## Exercise objective
Restate all of the data precisely, omitting nothing.

(Source texts of formatted documents)
* * * * *
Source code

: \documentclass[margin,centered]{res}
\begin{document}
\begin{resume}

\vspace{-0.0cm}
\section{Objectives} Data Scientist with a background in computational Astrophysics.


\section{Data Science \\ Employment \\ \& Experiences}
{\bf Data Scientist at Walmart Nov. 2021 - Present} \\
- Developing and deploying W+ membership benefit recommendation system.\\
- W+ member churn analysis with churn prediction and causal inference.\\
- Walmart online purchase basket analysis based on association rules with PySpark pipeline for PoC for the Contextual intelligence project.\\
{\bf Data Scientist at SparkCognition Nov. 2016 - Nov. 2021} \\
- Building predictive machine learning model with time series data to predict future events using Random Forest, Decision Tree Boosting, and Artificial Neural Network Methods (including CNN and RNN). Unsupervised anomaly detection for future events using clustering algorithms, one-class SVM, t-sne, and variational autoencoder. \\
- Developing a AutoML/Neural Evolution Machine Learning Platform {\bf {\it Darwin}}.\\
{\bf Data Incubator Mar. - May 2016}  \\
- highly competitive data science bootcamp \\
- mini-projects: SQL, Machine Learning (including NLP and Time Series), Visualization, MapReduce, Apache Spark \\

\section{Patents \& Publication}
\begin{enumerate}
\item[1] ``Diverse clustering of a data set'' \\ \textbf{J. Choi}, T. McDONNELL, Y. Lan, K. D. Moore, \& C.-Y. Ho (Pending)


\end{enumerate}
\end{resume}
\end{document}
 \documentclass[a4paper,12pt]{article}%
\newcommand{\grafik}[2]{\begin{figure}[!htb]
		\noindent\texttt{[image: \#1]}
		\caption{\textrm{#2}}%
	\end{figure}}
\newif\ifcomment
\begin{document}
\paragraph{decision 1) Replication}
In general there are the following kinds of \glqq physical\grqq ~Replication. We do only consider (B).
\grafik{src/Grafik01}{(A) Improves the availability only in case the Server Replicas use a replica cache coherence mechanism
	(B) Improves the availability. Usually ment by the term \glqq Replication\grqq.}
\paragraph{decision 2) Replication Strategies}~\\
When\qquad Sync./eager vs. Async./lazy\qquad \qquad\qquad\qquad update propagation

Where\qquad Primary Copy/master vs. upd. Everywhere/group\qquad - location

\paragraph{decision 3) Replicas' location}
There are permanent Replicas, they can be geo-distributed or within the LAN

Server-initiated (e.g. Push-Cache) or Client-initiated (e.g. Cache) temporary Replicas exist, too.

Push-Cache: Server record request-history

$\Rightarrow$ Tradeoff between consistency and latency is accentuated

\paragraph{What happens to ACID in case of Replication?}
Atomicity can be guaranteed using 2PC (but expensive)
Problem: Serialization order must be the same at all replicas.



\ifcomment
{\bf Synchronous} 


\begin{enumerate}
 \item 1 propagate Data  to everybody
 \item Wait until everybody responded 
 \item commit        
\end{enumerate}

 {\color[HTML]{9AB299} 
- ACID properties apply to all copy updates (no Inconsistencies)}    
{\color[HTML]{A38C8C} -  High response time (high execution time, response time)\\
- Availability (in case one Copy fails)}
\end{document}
* * * * *
## Answer for the task
Source code

: \documentclass[margin,centered]{res}
\begin{document}
\begin{resume}

\vspace{-0.0cm}
\section{Objectives} Data Scientist with a background in computational Astrophysics.


\section{Data Science \\ Employment \\ \& Experiences}
{\bf Data Scientist at Walmart Nov. 2021 - Present} \\
- Developing and deploying W+ membership benefit recommendation system.\\
- W+ member churn analysis with churn prediction and causal inference.\\
- Walmart online purchase basket analysis based on association rules with PySpark pipeline for PoC for the Contextual intelligence project.\\
{\bf Data Scientist at SparkCognition Nov. 2016 - Nov. 2021} \\
- Building predictive machine learning model with time series data to predict future events using Random Forest, Decision Tree Boosting, and Artificial Neural Network Methods (including CNN and RNN). Unsupervised anomaly detection for future events using clustering algorithms, one-class SVM, t-sne, and variational autoencoder. \\
- Developing a AutoML/Neural Evolution Machine Learning Platform {\bf {\it Darwin}}.\\
{\bf Data Incubator Mar. - May 2016}  \\
- highly competitive data science bootcamp \\
- mini-projects: SQL, Machine Learning (including NLP and Time Series), Visualization, MapReduce, Apache Spark \\

\section{Patents \& Publication}
\begin{enumerate}
\item[1] ``Diverse clustering of a data set'' \\ \textbf{J. Choi}, T. McDONNELL, Y. Lan, K. D. Moore, \& C.-Y. Ho (Pending)


\end{enumerate}
\end{resume}
\end{document}
 \documentclass[a4paper,12pt]{article}%
\newcommand{\grafik}[2]{\begin{figure}[!htb]
		\noindent\texttt{[image: \#1]}
		\caption{\textrm{#2}}%
	\end{figure}}
\newif\ifcomment
\begin{document}
\paragraph{decision 1) Replication}
In general there are the following kinds of \glqq physical\grqq ~Replication. We do only consider (B).
\grafik{src/Grafik01}{(A) Improves the availability only in case the Server Replicas use a replica cache coherence mechanism
	(B) Improves the availability. Usually ment by the term \glqq Replication\grqq.}
\paragraph{decision 2) Replication Strategies}~\\
When\qquad Sync./eager vs. Async./lazy\qquad \qquad\qquad\qquad update propagation

Where\qquad Primary Copy/master vs. upd. Everywhere/group\qquad - location

\paragraph{decision 3) Replicas' location}
There are permanent Replicas, they can be geo-distributed or within the LAN

Server-initiated (e.g. Push-Cache) or Client-initiated (e.g. Cache) temporary Replicas exist, too.

Push-Cache: Server record request-history

$\Rightarrow$ Tradeoff between consistency and latency is accentuated

\paragraph{What happens to ACID in case of Replication?}
Atomicity can be guaranteed using 2PC (but expensive)
Problem: Serialization order must be the same at all replicas.



\ifcomment
{\bf Synchronous} 


\begin{enumerate}
 \item 1 propagate Data  to everybody
 \item Wait until everybody responded 
 \item commit        
\end{enumerate}

 {\color[HTML]{9AB299} 
- ACID properties apply to all copy updates (no Inconsistencies)}    
{\color[HTML]{A38C8C} -  High response time (high execution time, response time)\\
- Availability (in case one Copy fails)}
\end{document}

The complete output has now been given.